Siasat Ci Sian ini memang berhasil baik. Toa-ok menjadi bingung karena dia sama sekali tidak mampu keluar dari kurungan sinar emas itu, betapapun dicobanya. Selalu jalan keluarnya tertutup oleh serangan yang amat hebat dan biarpun Toa-ok telah memiliki sin-kang amat kuat yang dapat membuat tubuhnya kebal, namun menghadapi serangan suling, ini dia sama sekali tidak berani mengandalkan kekebalannya. Dia sudah cukup mengenal keampuhan suling itu dalam pertempuran pertama menghadapi dara yang lihai ini. Sedangkan Ji-ok dan Sam-ok yang tadi telah diberi tugas untuk mengeroyok Ci Sian, kini mengerahkan seluruh tenaga dan kepandaian untuk mengeroyok dara itu tanpa sedikit pun peduli kepada Sang Pangeran. Dengan demikian, untuk sementara waktu, Ci Sian tidak perlu khawatir bahwa Pangeran akan dilarikan musuh.
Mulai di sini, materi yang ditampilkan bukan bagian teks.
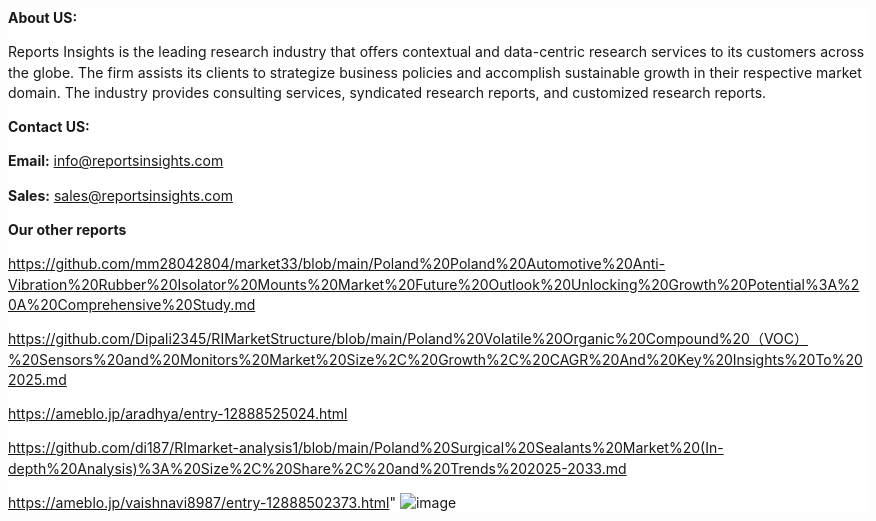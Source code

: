<strong><strong>About US</strong>:</strong>

Reports Insights is the leading research industry that offers contextual and data-centric research services to its customers across the globe. The firm assists its clients to strategize business policies and accomplish sustainable growth in their respective market domain. The industry provides consulting services, syndicated research reports, and customized research reports.

<strong>Contact US:</strong>

<p class=""""><b>Email:</b> <a href=mailto:info@reportsinsights.com>info@reportsinsights.com</a></p>
<p class=""""><b>Sales:</b> <a href=mailto:sales@reportsinsights.com>sales@reportsinsights.com</a></p>

<strong>Our other reports</strong>

<a href=https://github.com/mm28042804/market33/blob/main/Poland%20Poland%20Automotive%20Anti-Vibration%20Rubber%20Isolator%20Mounts%20Market%20Future%20Outlook%20Unlocking%20Growth%20Potential%3A%20A%20Comprehensive%20Study.md>https://github.com/mm28042804/market33/blob/main/Poland%20Poland%20Automotive%20Anti-Vibration%20Rubber%20Isolator%20Mounts%20Market%20Future%20Outlook%20Unlocking%20Growth%20Potential%3A%20A%20Comprehensive%20Study.md</a>

<a href=https://github.com/Dipali2345/RIMarketStructure/blob/main/Poland%20Volatile%20Organic%20Compound%20（VOC）%20Sensors%20and%20Monitors%20Market%20Size%2C%20Growth%2C%20CAGR%20And%20Key%20Insights%20To%202025.md>https://github.com/Dipali2345/RIMarketStructure/blob/main/Poland%20Volatile%20Organic%20Compound%20（VOC）%20Sensors%20and%20Monitors%20Market%20Size%2C%20Growth%2C%20CAGR%20And%20Key%20Insights%20To%202025.md</a>

<a href=https://ameblo.jp/aradhya/entry-12888525024.html>https://ameblo.jp/aradhya/entry-12888525024.html</a>

<a href=https://github.com/di187/RImarket-analysis1/blob/main/Poland%20Surgical%20Sealants%20Market%20(In-depth%20Analysis)%3A%20Size%2C%20Share%2C%20and%20Trends%202025-2033.md>https://github.com/di187/RImarket-analysis1/blob/main/Poland%20Surgical%20Sealants%20Market%20(In-depth%20Analysis)%3A%20Size%2C%20Share%2C%20and%20Trends%202025-2033.md</a>

<a href=https://ameblo.jp/vaishnavi8987/entry-12888502373.html>https://ameblo.jp/vaishnavi8987/entry-12888502373.html</a>"
![image](https://github.com/user-attachments/assets/06ed4b4a-dbd9-425f-8f5b-0e8553e0fda6)
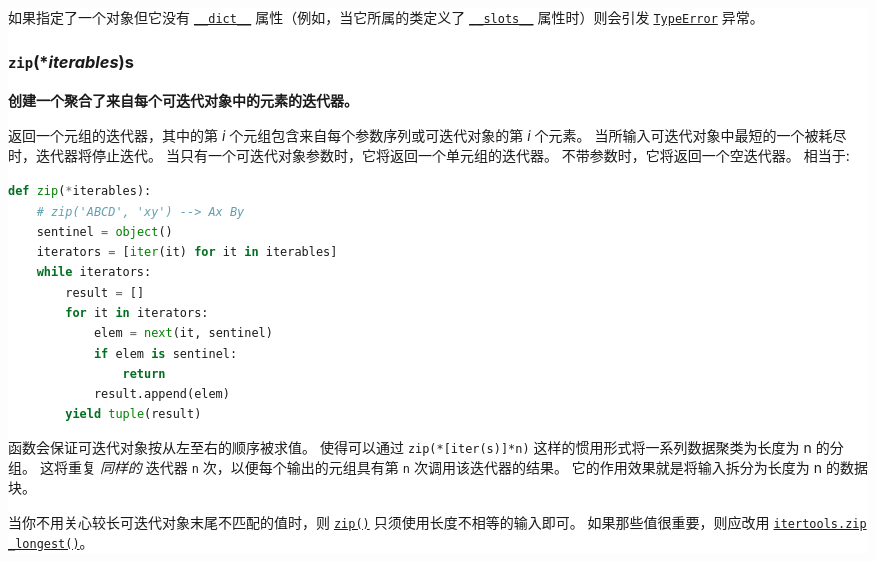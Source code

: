 如果指定了一个对象但它没有 [`__dict__`](https://docs.python.org/zh-cn/3/library/stdtypes.html#object.__dict__) 属性（例如，当它所属的类定义了 [`__slots__`](https://docs.python.org/zh-cn/3/reference/datamodel.html#object.__slots__) 属性时）则会引发 [`TypeError`](https://docs.python.org/zh-cn/3/library/exceptions.html#TypeError) 异常。

### `zip`(**iterables*)s

**创建一个聚合了来自每个可迭代对象中的元素的迭代器。**

返回一个元组的迭代器，其中的第 *i* 个元组包含来自每个参数序列或可迭代对象的第 *i* 个元素。 当所输入可迭代对象中最短的一个被耗尽时，迭代器将停止迭代。 当只有一个可迭代对象参数时，它将返回一个单元组的迭代器。 不带参数时，它将返回一个空迭代器。 相当于:

```python
def zip(*iterables):
    # zip('ABCD', 'xy') --> Ax By
    sentinel = object()
    iterators = [iter(it) for it in iterables]
    while iterators:
        result = []
        for it in iterators:
            elem = next(it, sentinel)
            if elem is sentinel:
                return
            result.append(elem)
        yield tuple(result)
```

函数会保证可迭代对象按从左至右的顺序被求值。 使得可以通过 `zip(*[iter(s)]*n)` 这样的惯用形式将一系列数据聚类为长度为 n 的分组。 这将重复 *同样的* 迭代器 `n` 次，以便每个输出的元组具有第 `n` 次调用该迭代器的结果。 它的作用效果就是将输入拆分为长度为 n 的数据块。

当你不用关心较长可迭代对象末尾不匹配的值时，则 [`zip()`](https://docs.python.org/zh-cn/3/library/functions.html#zip) 只须使用长度不相等的输入即可。 如果那些值很重要，则应改用 [`itertools.zip_longest()`](https://docs.python.org/zh-cn/3/library/itertools.html#itertools.zip_longest)。

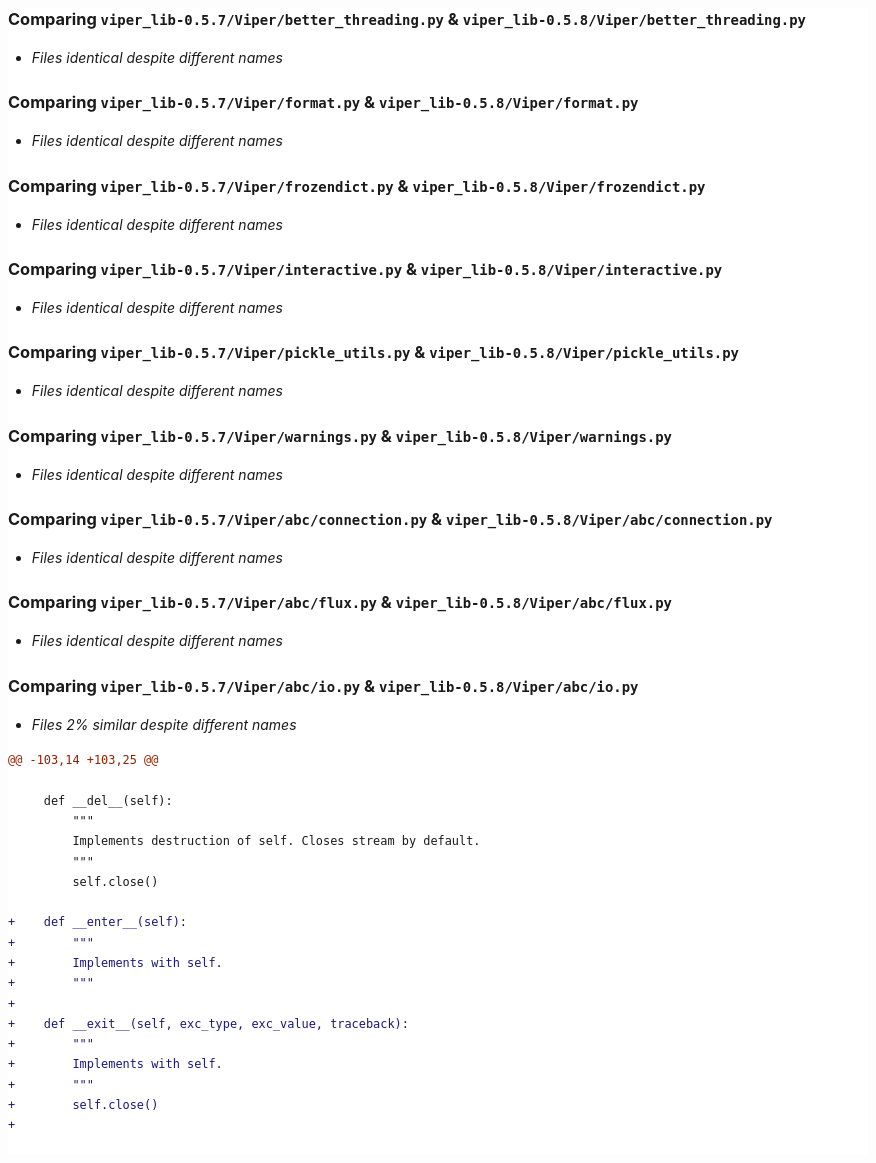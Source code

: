 ### Comparing `viper_lib-0.5.7/Viper/better_threading.py` & `viper_lib-0.5.8/Viper/better_threading.py`

 * *Files identical despite different names*

### Comparing `viper_lib-0.5.7/Viper/format.py` & `viper_lib-0.5.8/Viper/format.py`

 * *Files identical despite different names*

### Comparing `viper_lib-0.5.7/Viper/frozendict.py` & `viper_lib-0.5.8/Viper/frozendict.py`

 * *Files identical despite different names*

### Comparing `viper_lib-0.5.7/Viper/interactive.py` & `viper_lib-0.5.8/Viper/interactive.py`

 * *Files identical despite different names*

### Comparing `viper_lib-0.5.7/Viper/pickle_utils.py` & `viper_lib-0.5.8/Viper/pickle_utils.py`

 * *Files identical despite different names*

### Comparing `viper_lib-0.5.7/Viper/warnings.py` & `viper_lib-0.5.8/Viper/warnings.py`

 * *Files identical despite different names*

### Comparing `viper_lib-0.5.7/Viper/abc/connection.py` & `viper_lib-0.5.8/Viper/abc/connection.py`

 * *Files identical despite different names*

### Comparing `viper_lib-0.5.7/Viper/abc/flux.py` & `viper_lib-0.5.8/Viper/abc/flux.py`

 * *Files identical despite different names*

### Comparing `viper_lib-0.5.7/Viper/abc/io.py` & `viper_lib-0.5.8/Viper/abc/io.py`

 * *Files 2% similar despite different names*

```diff
@@ -103,14 +103,25 @@
     
     def __del__(self):
         """
         Implements destruction of self. Closes stream by default.
         """
         self.close()
 
+    def __enter__(self):
+        """
+        Implements with self.
+        """
+    
+    def __exit__(self, exc_type, exc_value, traceback):
+        """
+        Implements with self.
+        """
+        self.close()
+
 
```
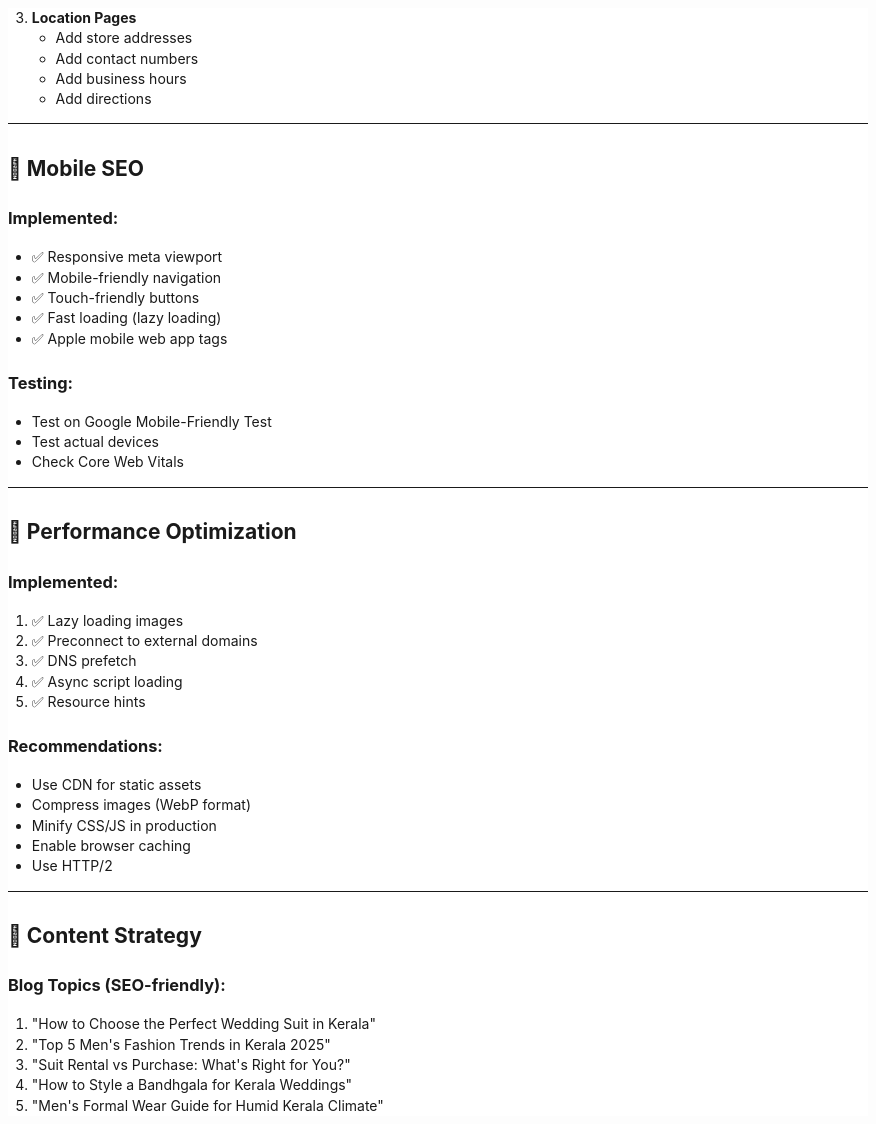3. **Location Pages**
   - Add store addresses
   - Add contact numbers
   - Add business hours
   - Add directions

---

## 📱 Mobile SEO

### Implemented:
- ✅ Responsive meta viewport
- ✅ Mobile-friendly navigation
- ✅ Touch-friendly buttons
- ✅ Fast loading (lazy loading)
- ✅ Apple mobile web app tags

### Testing:
- Test on Google Mobile-Friendly Test
- Test actual devices
- Check Core Web Vitals

---

## 🚀 Performance Optimization

### Implemented:
1. ✅ Lazy loading images
2. ✅ Preconnect to external domains
3. ✅ DNS prefetch
4. ✅ Async script loading
5. ✅ Resource hints

### Recommendations:
- Use CDN for static assets
- Compress images (WebP format)
- Minify CSS/JS in production
- Enable browser caching
- Use HTTP/2

---

## 📝 Content Strategy

### Blog Topics (SEO-friendly):
1. "How to Choose the Perfect Wedding Suit in Kerala"
2. "Top 5 Men's Fashion Trends in Kerala 2025"
3. "Suit Rental vs Purchase: What's Right for You?"
4. "How to Style a Bandhgala for Kerala Weddings"
5. "Men's Formal Wear Guide for Humid Kerala Climate"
Betapapun juga, tiga orang lawan yang mengeroyoknya adalah datuk-datuk kaum sesat yang berilmu tinggi sekali. Mereka bertiga itu masing-masing memiliki ilmu yang luar biasa. Toa-ok yang merupakan tokoh pertama itu memiliki kedua lengan yang selain penuh dengan tenaga sin-kang amat kuatnya, juga dapat mulur memanjang sampai dua meter, dan gerak-geriknya juga amat aneh. Bahkan kedua lengan kakek yang seperti lengan gorila penuh bulu ini berani menangkis melawan suling emas tanpa terluka. Kalau saja senjata di tangan Ci Sian itu tidak sehebat itu, mengeluarkan sinar gemilang dan mengandung getaran suara dahsyat, agaknya akan sukarlah bagi dara itu untuk melindungi dirinya dari ancaman kedua tangan Toa-ok. Adapun Ji-ok, wanita yang bertopeng tengkorak itu, memlliki Ilmu Kiam-ci (Jari Pedang). Jari-jarinya yang berkuku panjang itu mengeluarkan hawa pukulan yang tajam dan berhawa dingin. Jangankan sampai jari tangan itu mengenai kulit lawan, baru hawa pukulannya saja sudah dapat melukai tubuh lawan. Untung bahwa Ci Sian telah digembleng oleh Suma Kian Bu, mempelajari sin-kang dari Pulau Es sehingga sama sekali ia tidak repot. menghadapi Kiam-ci yang berhawa dingin itu. Sedangkan orang ke tiga yang mengeroyoknya, Sam-ok biarpun tingkat kepandaiannya tidak melebihi Ji-ok, namun kakek ini amat licik, cerdik dan banyak akal. Juga ilmu silatnya Thian-te Hong-i (Angin Hujan Bumi Langit) amat luar biasa, membuat tubuhnya seperti gasing berputaran dan dari putaran itu kadang-kadang mencuat pukulan-pukulan maut.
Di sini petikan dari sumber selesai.